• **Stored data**
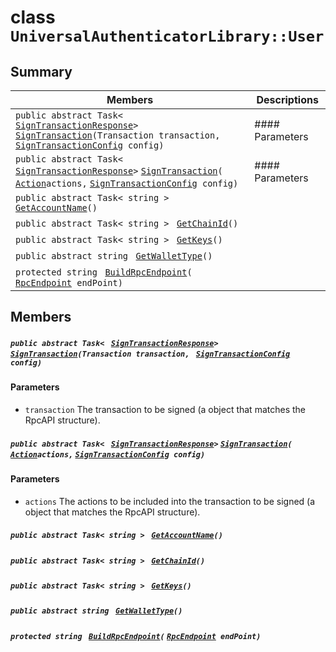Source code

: # class `UniversalAuthenticatorLibrary::User` 

## Summary

 Members                                | Descriptions                                
----------------------------------------|---------------------------------------------
`public abstract Task< ` [`SignTransactionResponse`](UniversalAuthenticatorLibrary--SignTransactionResponse.md)` > ` [`SignTransaction`](#class_universal_authenticator_library_1_1_user_1a8474a94475897ca28fb2b4aedf5fbe56)`(Transaction transaction, ` [`SignTransactionConfig`](UniversalAuthenticatorLibrary--SignTransactionConfig.md)` config)` | #### Parameters
`public abstract Task< ` [`SignTransactionResponse`](UniversalAuthenticatorLibrary--SignTransactionResponse.md)` > ` [`SignTransaction`](#class_universal_authenticator_library_1_1_user_1a4effd9f8beb08d2e389b60d843f1c474)`(` [`Action`](#_u_a_l_example_panel_8cs_1a24e91c56095a0673d92c6eac6e069a3c)` actions, ` [`SignTransactionConfig`](UniversalAuthenticatorLibrary--SignTransactionConfig.md)` config)` | #### Parameters
`public abstract Task< string > ` [`GetAccountName`](#class_universal_authenticator_library_1_1_user_1a775e8b40319a1310ecb5ccceeb4e09a1)`()` | 
`public abstract Task< string > ` [`GetChainId`](#class_universal_authenticator_library_1_1_user_1a63e9252267067459a97776310f6fb204)`()` | 
`public abstract Task< string > ` [`GetKeys`](#class_universal_authenticator_library_1_1_user_1a0910a057b7d4fb7a9331da132dbcaa08)`()` | 
`public abstract string ` [`GetWalletType`](#class_universal_authenticator_library_1_1_user_1a3280674ce658a5ce896a647576e9ae5e)`()` | 
`protected string ` [`BuildRpcEndpoint`](#class_universal_authenticator_library_1_1_user_1a9ef43a56d7223542b72cbdf6fe15b5e7)`(` [`RpcEndpoint`](UniversalAuthenticatorLibrary--RpcEndpoint.md)` endPoint)` | 

## Members

##### `public abstract Task< ` [`SignTransactionResponse`](UniversalAuthenticatorLibrary--SignTransactionResponse.md)` > ` [`SignTransaction`](#class_universal_authenticator_library_1_1_user_1a8474a94475897ca28fb2b4aedf5fbe56)`(Transaction transaction, ` [`SignTransactionConfig`](UniversalAuthenticatorLibrary--SignTransactionConfig.md)` config)` 

#### Parameters
* `transaction` The transaction to be signed (a object that matches the RpcAPI structure).

##### `public abstract Task< ` [`SignTransactionResponse`](UniversalAuthenticatorLibrary--SignTransactionResponse.md)` > ` [`SignTransaction`](#class_universal_authenticator_library_1_1_user_1a4effd9f8beb08d2e389b60d843f1c474)`(` [`Action`](#_u_a_l_example_panel_8cs_1a24e91c56095a0673d92c6eac6e069a3c)` actions, ` [`SignTransactionConfig`](UniversalAuthenticatorLibrary--SignTransactionConfig.md)` config)` 

#### Parameters
* `actions` The actions to be included into the transaction to be signed (a object that matches the RpcAPI structure).

##### `public abstract Task< string > ` [`GetAccountName`](#class_universal_authenticator_library_1_1_user_1a775e8b40319a1310ecb5ccceeb4e09a1)`()` 

##### `public abstract Task< string > ` [`GetChainId`](#class_universal_authenticator_library_1_1_user_1a63e9252267067459a97776310f6fb204)`()` 

##### `public abstract Task< string > ` [`GetKeys`](#class_universal_authenticator_library_1_1_user_1a0910a057b7d4fb7a9331da132dbcaa08)`()` 

##### `public abstract string ` [`GetWalletType`](#class_universal_authenticator_library_1_1_user_1a3280674ce658a5ce896a647576e9ae5e)`()` 

##### `protected string ` [`BuildRpcEndpoint`](#class_universal_authenticator_library_1_1_user_1a9ef43a56d7223542b72cbdf6fe15b5e7)`(` [`RpcEndpoint`](UniversalAuthenticatorLibrary--RpcEndpoint.md)` endPoint)`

• **Instructions to follow**
Could you work out how many lines in the records include "structure"? Answer with the number only.

• **Exercise response**
2